On Wed, 2012-02-15 at 16:32:38 -0800, Russ Allbery wrote:
> Guillem Jover <guillem@debian.org> writes:
> > If packages have to be split anyway to cope with the other cases, then
> > the number of new packages which might not be needed otherwise will be
> > even smaller than the predicted amount, at which point it makes even
> > less sense to support refcnt'ing.
> I don't think the package count is really the interesting metric here,
> unless the number of introduced packages is very large (see below about
> -dev packages).  I'm more concerned with maintainer time and with
> dependency complexity, and with the known problems that we introduce
> whenever we take tightly-coupled files and separate them into independent
> packages.

Well, people have been using the amount of packages as a metric, I've
just been trying to counter it. It also in a way represents the amount
of work needed.

About tightly-coupled files, they can cause serious issues also with
refcounting, consider that there's always going to be a point when
unpacking one of the new instances will have a completely different
vesion than the other already unpacked instance(s). So packages could
stop working for a long time if say unpacked libfoo0:i386 1.0 has
file-format-0, but new libfoo0:amd64 4.0 has file-format-2, and the
file didn't change name (arguably this could be considered an upstream
problem, depending on the situation), this would be particularly
problematic for pseudo-essential packages.

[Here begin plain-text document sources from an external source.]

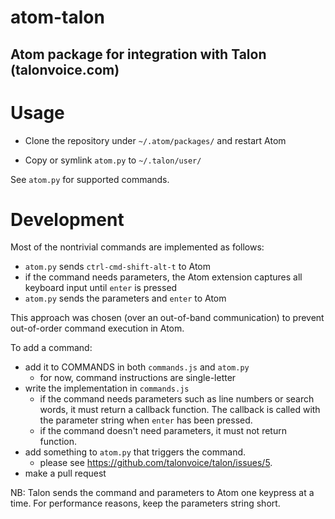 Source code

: # atom-talon

## Atom package for integration with Talon (talonvoice.com)

# Usage

- Clone the repository under `~/.atom/packages/` and restart Atom

- Copy or symlink `atom.py` to `~/.talon/user/`

See `atom.py` for supported commands.

# Development

Most of the nontrivial commands are implemented as follows:

- `atom.py` sends `ctrl-cmd-shift-alt-t` to Atom
- if the command needs parameters, the Atom extension captures all keyboard input until `enter` is pressed
- `atom.py` sends the parameters and `enter` to Atom

This approach was chosen (over an out-of-band communication) to prevent out-of-order command execution in Atom.

To add a command:

- add it to COMMANDS in both `commands.js` and `atom.py`
  - for now, command instructions are single-letter
- write the implementation in `commands.js`
  - if the command needs parameters such as line numbers or search words, it must return a callback function. The callback is called with the parameter string when `enter` has been pressed.
  - if the command doesn't need parameters, it must not return function.
- add something to `atom.py` that triggers the command.
  - please see https://github.com/talonvoice/talon/issues/5.
- make a pull request

NB: Talon sends the command and parameters to Atom one keypress at a time. For performance reasons, keep the parameters string short.
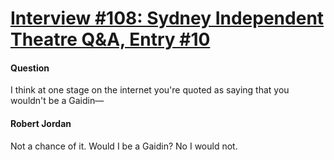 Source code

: # [Interview #108: Sydney Independent Theatre Q&A, Entry #10](https://www.theoryland.com/intvmain.php?i=108#10)

#### Question

I think at one stage on the internet you're quoted as saying that you wouldn't be a Gaidin—

#### Robert Jordan

Not a chance of it. Would I be a Gaidin? No I would not.

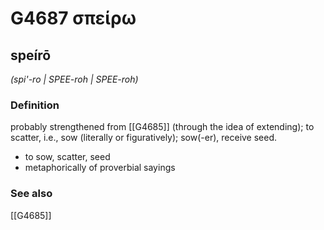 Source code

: # G4687 σπείρω

## speírō

_(spi'-ro | SPEE-roh | SPEE-roh)_

### Definition

probably strengthened from [[G4685]] (through the idea of extending); to scatter, i.e., sow (literally or figuratively); sow(-er), receive seed.

- to sow, scatter, seed
- metaphorically of proverbial sayings

### See also

[[G4685]]

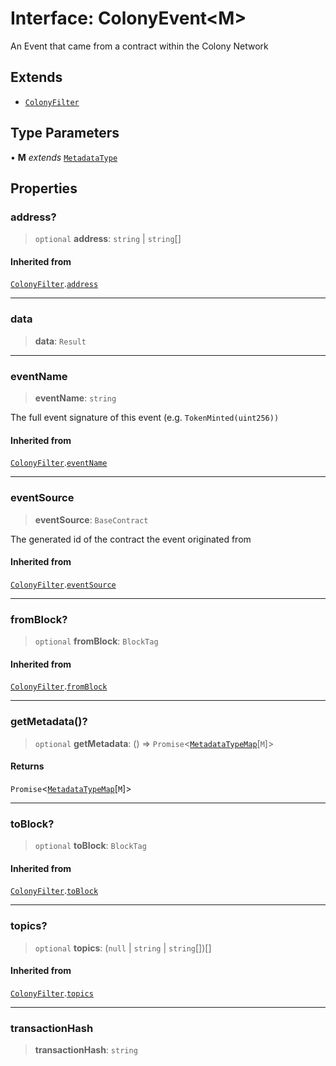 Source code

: # Interface: ColonyEvent\<M\>

An Event that came from a contract within the Colony Network

## Extends

- [`ColonyFilter`](ColonyFilter.md)

## Type Parameters

• **M** *extends* [`MetadataType`](../enumerations/MetadataType.md)

## Properties

### address?

> `optional` **address**: `string` \| `string`[]

#### Inherited from

[`ColonyFilter`](ColonyFilter.md).[`address`](ColonyFilter.md#address)

***

### data

> **data**: `Result`

***

### eventName

> **eventName**: `string`

The full event signature of this event (e.g. `TokenMinted(uint256))`

#### Inherited from

[`ColonyFilter`](ColonyFilter.md).[`eventName`](ColonyFilter.md#eventname)

***

### eventSource

> **eventSource**: `BaseContract`

The generated id of the contract the event originated from

#### Inherited from

[`ColonyFilter`](ColonyFilter.md).[`eventSource`](ColonyFilter.md#eventsource)

***

### fromBlock?

> `optional` **fromBlock**: `BlockTag`

#### Inherited from

[`ColonyFilter`](ColonyFilter.md).[`fromBlock`](ColonyFilter.md#fromblock)

***

### getMetadata()?

> `optional` **getMetadata**: () => `Promise`\<[`MetadataTypeMap`](MetadataTypeMap.md)\[`M`\]\>

#### Returns

`Promise`\<[`MetadataTypeMap`](MetadataTypeMap.md)\[`M`\]\>

***

### toBlock?

> `optional` **toBlock**: `BlockTag`

#### Inherited from

[`ColonyFilter`](ColonyFilter.md).[`toBlock`](ColonyFilter.md#toblock)

***

### topics?

> `optional` **topics**: (`null` \| `string` \| `string`[])[]

#### Inherited from

[`ColonyFilter`](ColonyFilter.md).[`topics`](ColonyFilter.md#topics)

***

### transactionHash

> **transactionHash**: `string`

> I just posted separately about version lockstep: I think this is a
> feature, not a bug, in our multiarch implementation.  I think this is the
> direction we *should* go, because it reduces the overall complexity of the
> system. [...]

I've replied to that separately, in any case I think the best compromise
would be to add version lockstep to dpkg, but not refcounting. Because
the first is a restriction that can always be lifted if it's confirmed
to cause issues (which I think it will), and the second can always be
added later because it's something that allows things not permitted

But at this point it seems I'm alone in thinking that refcounting has
more negative implications than positive ones, and I cannot get myself
to care enough any longer to push for this. So some weeks ago I added
back both those things to my local repo.